SOURCE DATA —
>>>>

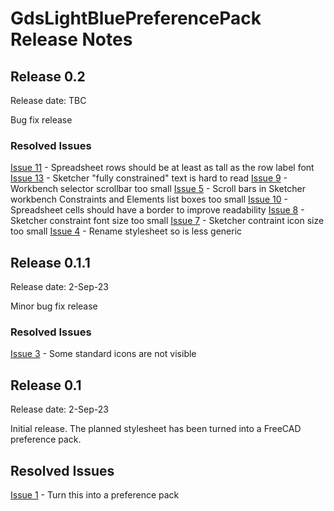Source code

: # GdsLightBluePreferencePack Release Notes

## Release 0.2
Release date: TBC

Bug fix release

### Resolved Issues
[Issue 11](https://github.com/glassondesignstudio/GdsLightBlue/issues/11) - Spreadsheet rows should be at least as tall as the row label font
[Issue 13](https://github.com/glassondesignstudio/GdsLightBlue/issues/13) - Sketcher "fully constrained" text is hard to read
[Issue 9](https://github.com/glassondesignstudio/GdsLightBlue/issues/9) - Workbench selector scrollbar too small
[Issue 5](https://github.com/glassondesignstudio/GdsLightBlue/issues/5) - Scroll bars in Sketcher workbench Constraints and Elements list boxes too small
[Issue 10](https://github.com/glassondesignstudio/GdsLightBlue/issues/10) - Spreadsheet cells should have a border to improve readability
[Issue 8](https://github.com/glassondesignstudio/GdsLightBlue/issues/8) - Sketcher constraint font size too small
[Issue 7](https://github.com/glassondesignstudio/GdsLightBlue/issues/7) - Sketcher contraint icon size too small
[Issue 4](https://github.com/glassondesignstudio/GdsLightBlue/issues/4) - Rename stylesheet so is less generic

## Release 0.1.1
Release date: 2-Sep-23

Minor bug fix release

### Resolved Issues
[Issue 3](https://github.com/glassondesignstudio/FreeCAD-stylesheet/issues/3) - Some standard icons are not visible

## Release 0.1
Release date: 2-Sep-23

Initial release. The planned stylesheet has been turned into a FreeCAD preference pack.

## Resolved Issues
[Issue 1](https://github.com/glassondesignstudio/FreeCAD-stylesheet/issues/1) - Turn this into a preference pack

<<<<

EXERCISE DETAILS —
Scan the material and collect every line that contains "Sketcher".

RESPONSE AREA —
[Issue 13](https://github.com/glassondesignstudio/GdsLightBlue/issues/13) - Sketcher "fully constrained" text is hard to read
[Issue 5](https://github.com/glassondesignstudio/GdsLightBlue/issues/5) - Scroll bars in Sketcher workbench Constraints and Elements list boxes too small
[Issue 8](https://github.com/glassondesignstudio/GdsLightBlue/issues/8) - Sketcher constraint font size too small
[Issue 7](https://github.com/glassondesignstudio/GdsLightBlue/issues/7) - Sketcher contraint icon size too small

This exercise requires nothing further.